Reproduce word for word the lines between those holding "plutôt que de travailler" and "years of Olympic", inclusive, and nothing else from the data below.

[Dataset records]
"""

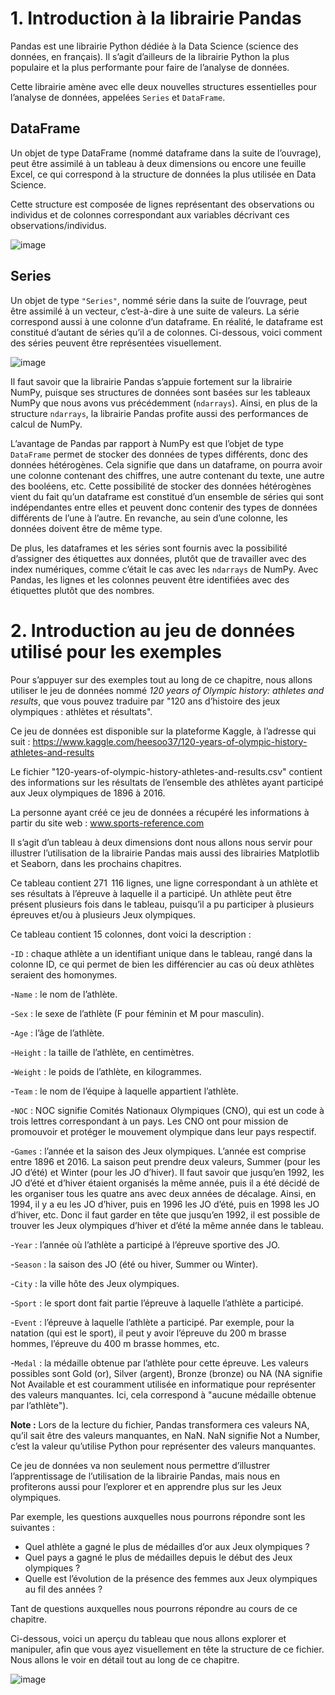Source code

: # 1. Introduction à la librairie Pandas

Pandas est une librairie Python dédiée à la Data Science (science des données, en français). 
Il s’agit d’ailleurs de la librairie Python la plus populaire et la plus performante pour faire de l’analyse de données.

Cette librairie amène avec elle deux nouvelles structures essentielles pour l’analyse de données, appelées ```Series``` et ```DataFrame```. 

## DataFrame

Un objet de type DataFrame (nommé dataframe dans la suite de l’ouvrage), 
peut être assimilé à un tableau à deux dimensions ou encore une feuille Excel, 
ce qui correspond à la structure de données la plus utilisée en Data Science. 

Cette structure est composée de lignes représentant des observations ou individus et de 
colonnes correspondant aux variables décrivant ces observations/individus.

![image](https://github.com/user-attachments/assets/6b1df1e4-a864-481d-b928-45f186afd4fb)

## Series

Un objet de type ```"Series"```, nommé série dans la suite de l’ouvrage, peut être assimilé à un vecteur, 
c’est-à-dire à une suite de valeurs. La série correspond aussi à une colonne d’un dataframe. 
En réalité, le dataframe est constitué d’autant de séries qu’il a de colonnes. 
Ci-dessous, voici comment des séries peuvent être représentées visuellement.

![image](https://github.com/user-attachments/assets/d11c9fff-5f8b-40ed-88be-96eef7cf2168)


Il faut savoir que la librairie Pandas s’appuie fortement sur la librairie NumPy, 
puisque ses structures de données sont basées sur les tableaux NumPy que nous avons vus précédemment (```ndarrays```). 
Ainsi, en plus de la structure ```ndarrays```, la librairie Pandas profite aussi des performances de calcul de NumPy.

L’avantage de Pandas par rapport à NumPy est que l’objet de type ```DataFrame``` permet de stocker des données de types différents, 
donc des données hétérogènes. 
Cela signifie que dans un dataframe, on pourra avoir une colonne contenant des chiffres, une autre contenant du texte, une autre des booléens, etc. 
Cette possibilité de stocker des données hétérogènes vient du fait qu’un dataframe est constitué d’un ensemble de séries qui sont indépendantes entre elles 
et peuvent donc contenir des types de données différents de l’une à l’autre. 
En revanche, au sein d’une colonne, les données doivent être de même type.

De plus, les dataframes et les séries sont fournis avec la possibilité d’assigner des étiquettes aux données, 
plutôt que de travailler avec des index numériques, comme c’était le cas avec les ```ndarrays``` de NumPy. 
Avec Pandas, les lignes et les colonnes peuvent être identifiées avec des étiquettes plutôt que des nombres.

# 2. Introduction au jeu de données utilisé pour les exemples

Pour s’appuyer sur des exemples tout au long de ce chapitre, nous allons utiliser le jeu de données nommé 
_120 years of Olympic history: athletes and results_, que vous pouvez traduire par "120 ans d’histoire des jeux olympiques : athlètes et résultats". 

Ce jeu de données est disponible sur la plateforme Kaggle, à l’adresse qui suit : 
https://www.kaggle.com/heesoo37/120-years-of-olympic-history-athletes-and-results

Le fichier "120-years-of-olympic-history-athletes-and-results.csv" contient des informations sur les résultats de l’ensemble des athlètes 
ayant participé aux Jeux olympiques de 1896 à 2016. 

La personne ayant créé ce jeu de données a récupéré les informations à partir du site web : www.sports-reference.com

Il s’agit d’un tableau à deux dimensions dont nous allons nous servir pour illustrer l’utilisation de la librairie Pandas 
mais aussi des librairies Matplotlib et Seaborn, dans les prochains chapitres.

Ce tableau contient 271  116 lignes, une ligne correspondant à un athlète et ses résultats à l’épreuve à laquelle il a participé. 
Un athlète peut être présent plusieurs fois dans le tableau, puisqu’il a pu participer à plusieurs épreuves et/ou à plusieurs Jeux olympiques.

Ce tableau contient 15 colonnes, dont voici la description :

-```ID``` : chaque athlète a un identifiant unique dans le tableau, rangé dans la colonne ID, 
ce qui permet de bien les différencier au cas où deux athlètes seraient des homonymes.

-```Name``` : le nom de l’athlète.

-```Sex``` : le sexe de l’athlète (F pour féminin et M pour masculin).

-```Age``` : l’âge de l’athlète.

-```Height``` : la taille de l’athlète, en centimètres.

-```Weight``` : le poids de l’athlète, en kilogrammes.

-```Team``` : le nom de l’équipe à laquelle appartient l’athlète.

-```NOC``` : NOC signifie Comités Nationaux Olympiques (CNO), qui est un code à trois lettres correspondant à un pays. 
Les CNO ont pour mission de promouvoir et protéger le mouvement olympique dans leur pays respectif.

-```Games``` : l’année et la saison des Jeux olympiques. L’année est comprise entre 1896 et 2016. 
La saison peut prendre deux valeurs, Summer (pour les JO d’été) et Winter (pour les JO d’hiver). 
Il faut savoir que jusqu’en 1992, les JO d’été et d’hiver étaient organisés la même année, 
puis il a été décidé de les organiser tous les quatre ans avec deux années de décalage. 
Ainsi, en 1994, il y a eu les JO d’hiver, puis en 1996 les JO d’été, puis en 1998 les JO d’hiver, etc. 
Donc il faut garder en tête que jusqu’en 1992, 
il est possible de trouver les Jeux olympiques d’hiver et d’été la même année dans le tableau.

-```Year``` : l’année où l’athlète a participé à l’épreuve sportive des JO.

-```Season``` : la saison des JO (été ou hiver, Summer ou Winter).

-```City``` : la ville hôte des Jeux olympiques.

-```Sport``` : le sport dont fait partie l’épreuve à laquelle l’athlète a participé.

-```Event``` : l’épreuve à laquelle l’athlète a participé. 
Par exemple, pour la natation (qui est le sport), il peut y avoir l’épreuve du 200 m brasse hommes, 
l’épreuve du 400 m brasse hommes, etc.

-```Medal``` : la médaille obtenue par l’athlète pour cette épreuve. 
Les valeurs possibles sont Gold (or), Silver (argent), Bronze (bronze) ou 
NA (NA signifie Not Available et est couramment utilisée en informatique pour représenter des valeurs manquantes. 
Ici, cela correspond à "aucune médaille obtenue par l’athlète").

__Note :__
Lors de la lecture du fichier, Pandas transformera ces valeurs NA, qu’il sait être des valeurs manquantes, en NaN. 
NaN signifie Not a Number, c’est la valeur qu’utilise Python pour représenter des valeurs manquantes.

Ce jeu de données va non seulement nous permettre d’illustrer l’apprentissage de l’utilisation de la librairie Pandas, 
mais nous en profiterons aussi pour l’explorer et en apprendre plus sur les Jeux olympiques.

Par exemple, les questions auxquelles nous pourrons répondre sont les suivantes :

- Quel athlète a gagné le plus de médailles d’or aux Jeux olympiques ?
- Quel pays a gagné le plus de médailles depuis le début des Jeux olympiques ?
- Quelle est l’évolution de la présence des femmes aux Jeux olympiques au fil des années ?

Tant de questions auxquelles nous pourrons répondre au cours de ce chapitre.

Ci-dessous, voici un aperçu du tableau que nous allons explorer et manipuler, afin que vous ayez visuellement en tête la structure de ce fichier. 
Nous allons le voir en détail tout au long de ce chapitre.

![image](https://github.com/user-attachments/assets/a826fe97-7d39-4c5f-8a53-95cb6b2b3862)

"""

■ **EXERCISE OUTPUT**
plutôt que de travailler avec des index numériques, comme c’était le cas avec les ```ndarrays``` de NumPy. 
Avec Pandas, les lignes et les colonnes peuvent être identifiées avec des étiquettes plutôt que des nombres.

# 2. Introduction au jeu de données utilisé pour les exemples

Pour s’appuyer sur des exemples tout au long de ce chapitre, nous allons utiliser le jeu de données nommé 
_120 years of Olympic history: athletes and results_, que vous pouvez traduire par "120 ans d’histoire des jeux olympiques : athlètes et résultats". 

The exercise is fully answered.